Training Details: Trained on 10 billion tokens with heavy computational resources (4 NVIA 100 GPUs over five days). Validation stops when loss ceases to improve.
Performance Metrics:
- Achieved a cross-entropy of 3.075 with a spatial loss of 0.108.
- Comparative analysis shows a lower performance in grammar checks but improvement in NLP tasks.
Comparative Advantages:
- Exhibits clustering of language units akin to human brain activity. Proficiency in discerning verbs and nouns shows significant similarity (correlation increasing from 0.48 to 0.81 when considering nearby units).
- Retains substantial utility in common NLP applications despite slight grammar trade-offs.

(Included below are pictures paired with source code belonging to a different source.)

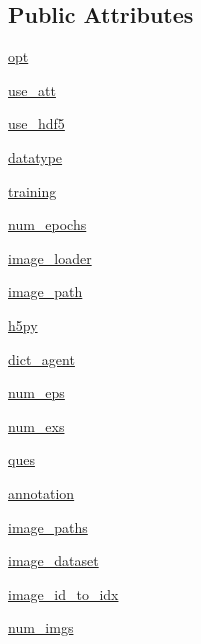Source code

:\subsection*{Public Attributes}
\begin{DoxyCompactItemize}
\item 
\hyperlink{classparlai_1_1tasks_1_1vqa__v1_1_1agents_1_1VQADataset_a0af1b5bdd7f93896ab44f4d90be56fdf}{opt}
\item 
\hyperlink{classparlai_1_1tasks_1_1vqa__v1_1_1agents_1_1VQADataset_a540351e537ae43b050ed7ff36e791cdc}{use\+\_\+att}
\item 
\hyperlink{classparlai_1_1tasks_1_1vqa__v1_1_1agents_1_1VQADataset_a910f7bdc353cc316e3111ec610fe72de}{use\+\_\+hdf5}
\item 
\hyperlink{classparlai_1_1tasks_1_1vqa__v1_1_1agents_1_1VQADataset_ae0d953b70e4f0b495a557a2255ebd6a9}{datatype}
\item 
\hyperlink{classparlai_1_1tasks_1_1vqa__v1_1_1agents_1_1VQADataset_aea682e12a18a8735242fe87a153be577}{training}
\item 
\hyperlink{classparlai_1_1tasks_1_1vqa__v1_1_1agents_1_1VQADataset_abb937fcd102aea9443e8bfd0907093f5}{num\+\_\+epochs}
\item 
\hyperlink{classparlai_1_1tasks_1_1vqa__v1_1_1agents_1_1VQADataset_aa800c6844818d22fc32903d512e7d9ab}{image\+\_\+loader}
\item 
\hyperlink{classparlai_1_1tasks_1_1vqa__v1_1_1agents_1_1VQADataset_a479628f7fc35bd099d3d2b97731f7d60}{image\+\_\+path}
\item 
\hyperlink{classparlai_1_1tasks_1_1vqa__v1_1_1agents_1_1VQADataset_a09076b5777f6582f15de887cdf5c6872}{h5py}
\item 
\hyperlink{classparlai_1_1tasks_1_1vqa__v1_1_1agents_1_1VQADataset_a2f406d1ee283616a5869937aaea1abe0}{dict\+\_\+agent}
\item 
\hyperlink{classparlai_1_1tasks_1_1vqa__v1_1_1agents_1_1VQADataset_a301c651bc49072c24826e5d6785be448}{num\+\_\+eps}
\item 
\hyperlink{classparlai_1_1tasks_1_1vqa__v1_1_1agents_1_1VQADataset_a7ae2ca8f929d1a04605a79dcf47ae66b}{num\+\_\+exs}
\item 
\hyperlink{classparlai_1_1tasks_1_1vqa__v1_1_1agents_1_1VQADataset_a1c5d9762b63c5cf100fe7cbf5c23e68e}{ques}
\item 
\hyperlink{classparlai_1_1tasks_1_1vqa__v1_1_1agents_1_1VQADataset_aa326215f8c63be2e137cad09cafd7c3d}{annotation}
\item 
\hyperlink{classparlai_1_1tasks_1_1vqa__v1_1_1agents_1_1VQADataset_abf93afc18920fbcda9fb752cd9a9ffd3}{image\+\_\+paths}
\item 
\hyperlink{classparlai_1_1tasks_1_1vqa__v1_1_1agents_1_1VQADataset_a0877093e5a2a4f68af98100bfdf6113c}{image\+\_\+dataset}
\item 
\hyperlink{classparlai_1_1tasks_1_1vqa__v1_1_1agents_1_1VQADataset_afc85573aa326311120ce449284675bc4}{image\+\_\+id\+\_\+to\+\_\+idx}
\item 
\hyperlink{classparlai_1_1tasks_1_1vqa__v1_1_1agents_1_1VQADataset_a81a7563d63356706c61e51a188e09c4f}{num\+\_\+imgs}
\end{DoxyCompactItemize}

Applications and Future Prospects:
- Potential for improved interpretable models and neuromorphic chips,
- Possible insights for medical neuroscience, targeting stimulation based on cortical coordinates to aid recovery from language deficits.
Conclusion: The Topo LM model successfully integrates spatial organization principles from neuroscience into language processing AI, indicating a promising synergy between AI and cognitive neuroscience. Further validation will come from ongoing scans to identify new language processing clusters in the brain.